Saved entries
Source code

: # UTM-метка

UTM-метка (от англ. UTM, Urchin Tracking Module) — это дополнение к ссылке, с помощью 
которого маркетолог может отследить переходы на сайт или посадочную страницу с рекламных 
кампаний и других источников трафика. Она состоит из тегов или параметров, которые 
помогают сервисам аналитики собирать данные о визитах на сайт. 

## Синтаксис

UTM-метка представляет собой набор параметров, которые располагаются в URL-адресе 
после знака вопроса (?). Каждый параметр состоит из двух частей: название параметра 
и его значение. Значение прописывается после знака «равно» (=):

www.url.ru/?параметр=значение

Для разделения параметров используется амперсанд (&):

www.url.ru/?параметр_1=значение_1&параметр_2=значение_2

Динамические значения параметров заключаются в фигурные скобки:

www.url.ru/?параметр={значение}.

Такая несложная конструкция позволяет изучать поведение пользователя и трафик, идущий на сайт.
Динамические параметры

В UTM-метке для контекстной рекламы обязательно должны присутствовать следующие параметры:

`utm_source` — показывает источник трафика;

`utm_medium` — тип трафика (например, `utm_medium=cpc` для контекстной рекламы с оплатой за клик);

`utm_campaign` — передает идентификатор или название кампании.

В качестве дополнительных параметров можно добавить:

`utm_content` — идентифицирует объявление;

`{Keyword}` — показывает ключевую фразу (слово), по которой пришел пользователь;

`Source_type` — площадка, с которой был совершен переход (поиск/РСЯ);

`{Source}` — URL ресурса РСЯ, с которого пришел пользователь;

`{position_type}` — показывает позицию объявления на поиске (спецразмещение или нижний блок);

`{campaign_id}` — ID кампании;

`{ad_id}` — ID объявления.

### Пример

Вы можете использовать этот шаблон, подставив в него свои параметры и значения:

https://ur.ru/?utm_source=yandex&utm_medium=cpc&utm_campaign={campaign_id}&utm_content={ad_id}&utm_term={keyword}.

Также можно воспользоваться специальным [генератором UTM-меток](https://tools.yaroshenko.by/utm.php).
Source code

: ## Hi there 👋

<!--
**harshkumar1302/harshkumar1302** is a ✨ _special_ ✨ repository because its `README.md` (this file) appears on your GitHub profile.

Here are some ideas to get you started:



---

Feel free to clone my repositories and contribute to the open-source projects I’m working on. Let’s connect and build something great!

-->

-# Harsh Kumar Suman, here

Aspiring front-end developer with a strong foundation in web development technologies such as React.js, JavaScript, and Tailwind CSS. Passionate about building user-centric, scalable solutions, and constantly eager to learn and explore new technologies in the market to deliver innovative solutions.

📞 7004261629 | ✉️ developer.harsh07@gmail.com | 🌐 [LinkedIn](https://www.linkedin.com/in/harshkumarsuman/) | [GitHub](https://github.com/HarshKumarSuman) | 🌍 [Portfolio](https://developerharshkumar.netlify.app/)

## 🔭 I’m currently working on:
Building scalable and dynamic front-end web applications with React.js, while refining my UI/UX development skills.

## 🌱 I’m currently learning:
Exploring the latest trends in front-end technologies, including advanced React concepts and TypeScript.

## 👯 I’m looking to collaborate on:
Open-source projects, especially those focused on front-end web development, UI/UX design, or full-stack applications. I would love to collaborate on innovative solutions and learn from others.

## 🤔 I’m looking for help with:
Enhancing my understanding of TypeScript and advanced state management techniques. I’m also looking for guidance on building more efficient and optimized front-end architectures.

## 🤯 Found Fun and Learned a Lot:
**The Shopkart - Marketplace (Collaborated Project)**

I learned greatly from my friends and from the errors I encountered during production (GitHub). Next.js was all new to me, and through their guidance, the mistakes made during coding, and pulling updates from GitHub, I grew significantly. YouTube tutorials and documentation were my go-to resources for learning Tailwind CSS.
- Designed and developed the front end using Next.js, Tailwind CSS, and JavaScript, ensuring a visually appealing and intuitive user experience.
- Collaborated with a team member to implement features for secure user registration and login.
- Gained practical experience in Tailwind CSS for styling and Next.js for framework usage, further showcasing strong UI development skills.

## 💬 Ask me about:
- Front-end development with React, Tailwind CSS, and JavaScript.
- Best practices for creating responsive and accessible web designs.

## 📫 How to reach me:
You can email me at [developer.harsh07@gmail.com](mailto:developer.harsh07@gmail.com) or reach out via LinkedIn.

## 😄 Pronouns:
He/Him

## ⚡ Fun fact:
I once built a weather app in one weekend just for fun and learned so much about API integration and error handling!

Task directions:
Would you retype exactly the lines above, from the line with "## 🔭 I’m currently" to the line with "## 🤔 I’m looking", with both end lines kept and nothing more?

Answer to this exercise:
## 🔭 I’m currently working on:
Building scalable and dynamic front-end web applications with React.js, while refining my UI/UX development skills.

## 🌱 I’m currently learning:
Exploring the latest trends in front-end technologies, including advanced React concepts and TypeScript.

## 👯 I’m looking to collaborate on:
Open-source projects, especially those focused on front-end web development, UI/UX design, or full-stack applications. I would love to collaborate on innovative solutions and learn from others.

## 🤔 I’m looking for help with:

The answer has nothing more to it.